→ Assignment: Go through the data and copy every line in which "master" appears.

*** Opening of Supplied data ***

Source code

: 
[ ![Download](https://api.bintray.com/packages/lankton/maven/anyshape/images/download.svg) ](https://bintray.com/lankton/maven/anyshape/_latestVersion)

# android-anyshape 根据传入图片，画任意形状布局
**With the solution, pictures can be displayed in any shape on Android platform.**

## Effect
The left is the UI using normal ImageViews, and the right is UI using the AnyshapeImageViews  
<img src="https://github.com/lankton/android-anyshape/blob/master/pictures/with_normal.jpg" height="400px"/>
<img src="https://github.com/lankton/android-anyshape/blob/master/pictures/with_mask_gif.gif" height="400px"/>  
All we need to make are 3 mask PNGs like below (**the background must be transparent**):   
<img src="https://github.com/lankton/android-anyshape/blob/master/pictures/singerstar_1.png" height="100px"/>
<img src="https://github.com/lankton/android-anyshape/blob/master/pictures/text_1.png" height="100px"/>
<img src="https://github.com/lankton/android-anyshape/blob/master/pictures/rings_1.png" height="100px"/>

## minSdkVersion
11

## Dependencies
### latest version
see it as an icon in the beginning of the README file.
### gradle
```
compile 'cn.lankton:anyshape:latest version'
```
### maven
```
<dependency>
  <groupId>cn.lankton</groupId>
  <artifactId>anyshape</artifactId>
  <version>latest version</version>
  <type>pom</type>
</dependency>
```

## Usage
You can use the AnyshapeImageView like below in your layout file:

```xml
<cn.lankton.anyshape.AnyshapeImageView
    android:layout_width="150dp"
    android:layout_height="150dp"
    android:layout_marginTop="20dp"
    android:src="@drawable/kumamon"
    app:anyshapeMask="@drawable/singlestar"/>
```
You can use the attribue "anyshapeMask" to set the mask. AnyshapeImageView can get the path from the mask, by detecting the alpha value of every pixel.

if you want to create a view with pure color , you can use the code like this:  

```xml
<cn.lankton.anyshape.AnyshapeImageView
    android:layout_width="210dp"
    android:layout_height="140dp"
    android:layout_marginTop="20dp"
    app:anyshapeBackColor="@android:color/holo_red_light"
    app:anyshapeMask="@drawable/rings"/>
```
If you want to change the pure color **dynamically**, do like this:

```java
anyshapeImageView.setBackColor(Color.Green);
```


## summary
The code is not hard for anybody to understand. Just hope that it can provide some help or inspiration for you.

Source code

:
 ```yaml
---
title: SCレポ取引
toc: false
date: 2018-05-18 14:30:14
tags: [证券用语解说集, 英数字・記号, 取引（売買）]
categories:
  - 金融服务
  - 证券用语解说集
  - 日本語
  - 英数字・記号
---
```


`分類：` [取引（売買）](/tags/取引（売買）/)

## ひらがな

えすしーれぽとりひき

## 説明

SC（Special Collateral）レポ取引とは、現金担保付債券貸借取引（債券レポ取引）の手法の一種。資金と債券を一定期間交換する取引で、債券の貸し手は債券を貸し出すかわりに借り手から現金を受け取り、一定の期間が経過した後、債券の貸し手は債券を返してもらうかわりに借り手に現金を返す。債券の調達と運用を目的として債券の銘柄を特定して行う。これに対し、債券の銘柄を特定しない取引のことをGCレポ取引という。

*** Close of Supplied data ***

→ Answer to this exercise:
<img src="https://github.com/lankton/android-anyshape/blob/master/pictures/with_normal.jpg" height="400px"/>
<img src="https://github.com/lankton/android-anyshape/blob/master/pictures/with_mask_gif.gif" height="400px"/>  
<img src="https://github.com/lankton/android-anyshape/blob/master/pictures/singerstar_1.png" height="100px"/>
<img src="https://github.com/lankton/android-anyshape/blob/master/pictures/text_1.png" height="100px"/>
<img src="https://github.com/lankton/android-anyshape/blob/master/pictures/rings_1.png" height="100px"/>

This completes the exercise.